== Segment start ==

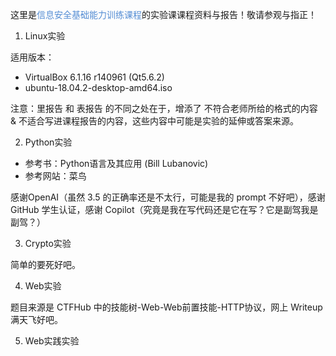 这里是<font color="#548dd4">信息安全基础能力训练课程</font>的实验课课程资料与报告！敬请参观与指正！

1. Linux实验

适用版本：

- VirtualBox 6.1.16 r140961 (Qt5.6.2)
- ubuntu-18.04.2-desktop-amd64.iso

注意：里报告 和 表报告 的不同之处在于，增添了 不符合老师所给的格式的内容 & 不适合写进课程报告的内容，这些内容中可能是实验的延伸或答案来源。

2. Python实验

- 参考书：Python语言及其应用 (Bill Lubanovic)
- 参考网站：菜鸟

感谢OpenAI（虽然 3.5 的正确率还是不太行，可能是我的 prompt 不好吧），感谢 GitHub 学生认证，感谢 Copilot（究竟是我在写代码还是它在写？它是副驾我是副驾？）

3. Crypto实验

简单的要死好吧。

4. Web实验

题目来源是 CTFHub 中的技能树-Web-Web前置技能-HTTP协议，网上 Writeup 满天飞好吧。

5. Web实践实验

== Segment end ==

Exercise: Give back the entries verbatim but drop every picture.

Finished exercise:
 这里是<font color="#548dd4">信息安全基础能力训练课程</font>的实验课课程资料与报告！敬请参观与指正！

1. Linux实验

适用版本：

- VirtualBox 6.1.16 r140961 (Qt5.6.2)
- ubuntu-18.04.2-desktop-amd64.iso

注意：里报告 和 表报告 的不同之处在于，增添了 不符合老师所给的格式的内容 & 不适合写进课程报告的内容，这些内容中可能是实验的延伸或答案来源。

2. Python实验

- 参考书：Python语言及其应用 (Bill Lubanovic)
- 参考网站：菜鸟

感谢OpenAI（虽然 3.5 的正确率还是不太行，可能是我的 prompt 不好吧），感谢 GitHub 学生认证，感谢 Copilot（究竟是我在写代码还是它在写？它是副驾我是副驾？）

3. Crypto实验

简单的要死好吧。

4. Web实验

题目来源是 CTFHub 中的技能树-Web-Web前置技能-HTTP协议，网上 Writeup 满天飞好吧。

5. Web实践实验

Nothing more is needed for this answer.